Chapitre 5 - Partie 3
Nous restons ainsi dans les bras l’un de l’autre pendant quelques minutes, le silence entre nous étant aussi confortable que notre étreinte.
- Et si je te lavais, toi aussi ? me demande Zed.
- Moui, ça pourrait être utile, je réponds en levant les yeux vers lui.
Toujours souriant, Zed tend un bras vers le savon. Je ne crois pas l’avoir déjà vu sourire aussi longtemps.
- Tu préfères ça plutôt que le gel douche, pas vrai ?
J’acquiesce, une moue espiègle sur les lèvres. Il me colle contre lui et commence à me frotter le dos avec le savon, mais aussi avec ses mains, comme une caresse subtile.
- Je ne promets pas de ne pas avoir les mains baladeuses, rigole-t-il.
- Je ne suis pas contre, je réplique en riant à mon tour.
Ses mains glissent sur mon dos, douces et fermes. Ses gestes sont à la fois doux et assurés, comme s’il connaissait chaque courbe de mon corps. Quand il atteint le creux de mes reins, il m’embrasse dans le cou avant de glisser ses mains, à la fois respectueuses et insistantes, sur mes fesses. Il les frotte doucement, avec une attention particulière, chaque mouvement me faisant frissonner. Puis, il se faufile dans ma raie et me savonne avec une délicatesse infinie. Ses gestes sont empreints d’une sensualité calme, presque méditative.

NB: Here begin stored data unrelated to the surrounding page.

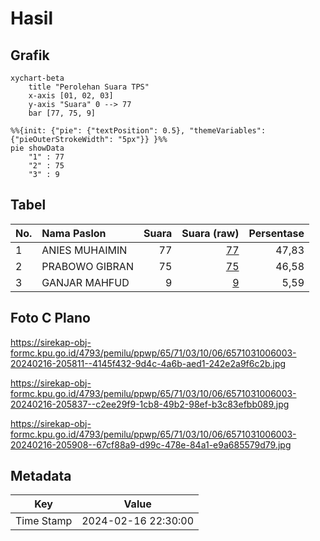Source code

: # Hasil

## Grafik

```mermaid
xychart-beta
    title "Perolehan Suara TPS"
    x-axis [01, 02, 03]
    y-axis "Suara" 0 --> 77
    bar [77, 75, 9]
```

```mermaid
%%{init: {"pie": {"textPosition": 0.5}, "themeVariables": {"pieOuterStrokeWidth": "5px"}} }%%
pie showData
    "1" : 77
    "2" : 75
    "3" : 9
```

## Tabel

| No. | Nama Paslon    | Suara | Suara (raw) | Persentase |
|:--- |:-------------- | -----:| -----------:| ----------:|
| 1   | ANIES MUHAIMIN | 77    | [77][p-1]   | 47,83      |
| 2   | PRABOWO GIBRAN | 75    | [75][p-2]   | 46,58      |
| 3   | GANJAR MAHFUD  | 9     | [9][p-3]    | 5,59       |


[p-1]: https://github.com/gigit-pemilu/pemilu-2024-65-kalimantan-utara/blob/main/pilpres/hitung-suara/sub/65-kalimantan-utara/sub/71-kota-tarakan/sub/03-tarakan-timur/sub/1006-pantai-amal/sub/003-tps/sub/paslon-1.txt
[p-2]: https://github.com/gigit-pemilu/pemilu-2024-65-kalimantan-utara/blob/main/pilpres/hitung-suara/sub/65-kalimantan-utara/sub/71-kota-tarakan/sub/03-tarakan-timur/sub/1006-pantai-amal/sub/003-tps/sub/paslon-2.txt
[p-3]: https://github.com/gigit-pemilu/pemilu-2024-65-kalimantan-utara/blob/main/pilpres/hitung-suara/sub/65-kalimantan-utara/sub/71-kota-tarakan/sub/03-tarakan-timur/sub/1006-pantai-amal/sub/003-tps/sub/paslon-3.txt

## Foto C Plano

https://sirekap-obj-formc.kpu.go.id/4793/pemilu/ppwp/65/71/03/10/06/6571031006003-20240216-205811--4145f432-9d4c-4a6b-aed1-242e2a9f6c2b.jpg

https://sirekap-obj-formc.kpu.go.id/4793/pemilu/ppwp/65/71/03/10/06/6571031006003-20240216-205837--c2ee29f9-1cb8-49b2-98ef-b3c83efbb089.jpg

https://sirekap-obj-formc.kpu.go.id/4793/pemilu/ppwp/65/71/03/10/06/6571031006003-20240216-205908--67cf88a9-d99c-478e-84a1-e9a685579d79.jpg


## Metadata

| Key        | Value               |
| ---------- | ------------------- |
| Time Stamp | 2024-02-16 22:30:00 |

Il descend ensuite le long de mes jambes jusqu’à mes pieds avant de remonter le long de mes cuisses, avec la même application, son regard toujours ancré dans le mien. Plus encore que ses mains, ses yeux me captivent. Noisette, or et ambre. Des couleurs chaudes comme lui. Comme sa lumière, celle qu’il ne voit pas mais qui est bien là. Cette lumière qui fait écho à la mienne. Il est mon double. Mon miroir. Mon esprit divague alors que je suis perdue dans ses iris, transportée par la sensation de ses doigts contre ma peau, par l’évidence de notre cohésion.

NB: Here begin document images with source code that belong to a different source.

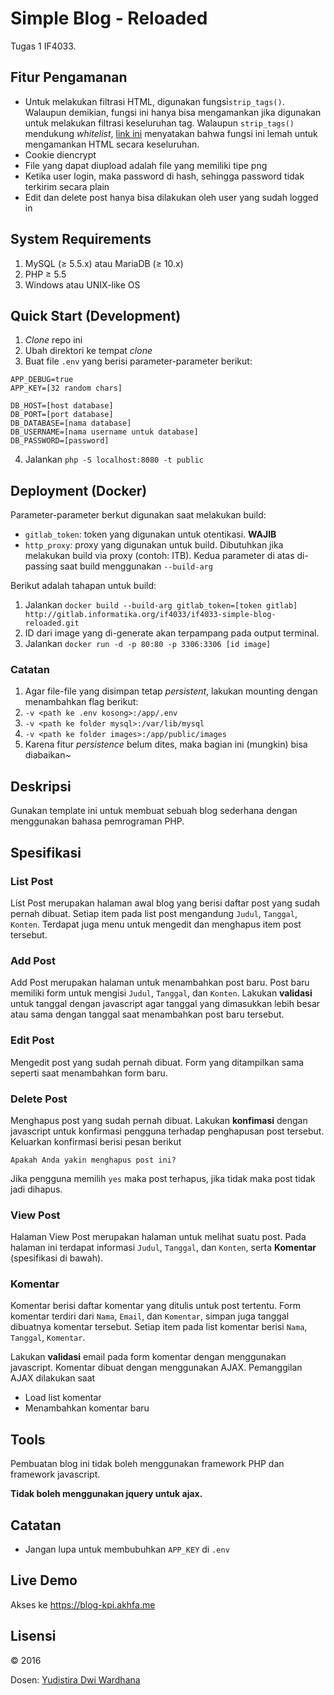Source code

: # Simple Blog - Reloaded

Tugas 1 IF4033.

## Fitur Pengamanan
* Untuk melakukan filtrasi HTML, digunakan fungsi`strip_tags()`. Walaupun demikian, fungsi ini hanya bisa mengamankan jika digunakan untuk melakukan filtrasi keseluruhan tag. Walaupun `strip_tags()` mendukung *whitelist*, [link ini](http://php.net/manual/en/function.strip-tags.php#118183) menyatakan bahwa fungsi ini lemah untuk mengamankan HTML secara keseluruhan.
* Cookie diencrypt
* File yang dapat diupload adalah file yang memiliki tipe png
* Ketika user login, maka password di hash, sehingga password tidak terkirim secara plain
* Edit dan delete post hanya bisa dilakukan oleh user yang sudah logged in

## System Requirements
1. MySQL (&ge; 5.5.x) atau MariaDB (&ge; 10.x)
2. PHP &ge; 5.5
3. Windows atau UNIX-like OS

## Quick Start (Development)
1. *Clone* repo ini
2. Ubah direktori ke tempat *clone*
3. Buat file `.env` yang berisi parameter-parameter berikut:

```
APP_DEBUG=true
APP_KEY=[32 random chars]

DB_HOST=[host database]
DB_PORT=[port database]
DB_DATABASE=[nama database]
DB_USERNAME=[nama username untuk database]
DB_PASSWORD=[password]
```

4. Jalankan `php -S localhost:8080 -t public`

## Deployment (Docker)
Parameter-parameter berkut digunakan saat melakukan build:
* `gitlab_token`: token yang digunakan untuk otentikasi. **WAJIB**
* `http_proxy`: proxy yang digunakan untuk build. Dibutuhkan jika melakukan build via proxy (contoh: ITB).
Kedua parameter di atas di-passing saat build menggunakan `--build-arg`

Berikut adalah tahapan untuk build:
1. Jalankan `docker build --build-arg gitlab_token=[token gitlab] http://gitlab.informatika.org/if4033/if4033-simple-blog-reloaded.git`
2. ID dari image yang di-generate akan terpampang pada output terminal.
3. Jalankan `docker run -d -p 80:80 -p 3306:3306 [id image]`

### Catatan
1. Agar file-file yang disimpan tetap *persistent*, lakukan mounting dengan menambahkan flag berikut:
  1. `-v <path ke .env kosong>:/app/.env`
  2. `-v <path ke folder mysql>:/var/lib/mysql`
  3. `-v <path ke folder images>:/app/public/images`
2. Karena fitur *persistence* belum dites, maka bagian ini (mungkin) bisa diabaikan~

## Deskripsi

Gunakan template ini untuk membuat sebuah blog sederhana dengan menggunakan bahasa pemrograman PHP.

## Spesifikasi

### List Post

List Post merupakan halaman awal blog yang berisi daftar post yang sudah pernah dibuat. Setiap item pada list post mengandung `Judul`, `Tanggal`, `Konten`. Terdapat juga menu untuk mengedit dan menghapus item post tersebut.

### Add Post

Add Post merupakan halaman untuk menambahkan post baru.  Post baru memiliki form untuk mengisi `Judul`, `Tanggal`, dan `Konten`. Lakukan **validasi** untuk tanggal dengan javascript agar tanggal yang dimasukkan lebih besar atau sama dengan tanggal saat menambahkan post baru tersebut.

### Edit Post

Mengedit post yang sudah pernah dibuat. Form yang ditampilkan sama seperti saat menambahkan form baru.

### Delete Post

Menghapus post yang sudah pernah dibuat. Lakukan **konfimasi** dengan javascript untuk konfirmasi pengguna terhadap penghapusan post tersebut. Keluarkan konfirmasi berisi pesan berikut

    Apakah Anda yakin menghapus post ini?

Jika pengguna memilih `yes` maka post terhapus, jika tidak maka post tidak jadi dihapus.

### View Post

Halaman View Post merupakan halaman untuk melihat suatu post. Pada halaman ini terdapat informasi `Judul`, `Tanggal`, dan `Konten`, serta **Komentar** (spesifikasi di bawah).

### Komentar

Komentar berisi daftar komentar yang ditulis untuk post tertentu. Form komentar terdiri dari `Nama`, `Email`, dan `Komentar`, simpan juga tanggal dibuatnya komentar tersebut. Setiap item pada list komentar berisi `Nama`, `Tanggal`, `Komentar`.

Lakukan **validasi** email pada form komentar dengan menggunakan javascript. Komentar dibuat dengan menggunakan AJAX. Pemanggilan AJAX dilakukan saat

- Load list komentar
- Menambahkan komentar baru

## Tools

Pembuatan blog ini tidak boleh menggunakan framework PHP dan framework javascript.

**Tidak boleh menggunakan jquery untuk ajax.**

## Catatan
* Jangan lupa untuk membubuhkan `APP_KEY` di `.env`

## Live Demo

Akses ke https://blog-kpi.akhfa.me

## Lisensi

&copy; 2016

Dosen: [Yudistira Dwi Wardhana](http://github.com/yudis)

Il nous fait à nouveau échanger nos places. Adossée au mur, je sens ses mains contre mon ventre. Ses doigts se promènent le long de mes bras avant de se refermer doucement sur mes seins. Ses caresses sont tellement intimes, tellement tendres… Il y a tant de respect dans sa manière de me toucher que je n’arrive pas à déterminer si ses caresses sont sensuelles ou chastes. Dans tous les cas, elles me font tourner la tête. Fermant les yeux, je m’accroche à lui pour ne pas perdre pied, le laissant me laver et découvrir mon corps à son tour.
- Je ne me lasserai jamais de tes mains sur moi, je souffle.
- Il faudra bien sortir à un moment pourtant, plaisante-t-il.
Je le sens ensuite passer le jet d’eau sur mon corps. Une fois rincée, Zed dépose un petit baiser sur mes lèvres avant de sortir de la douche. Je reste sous l’eau quelques secondes de plus, la chaleur m’enveloppant comme une couverture protectrice. Au fond de moi, une petite voix me nargue que c’est trop beau pour être vrai.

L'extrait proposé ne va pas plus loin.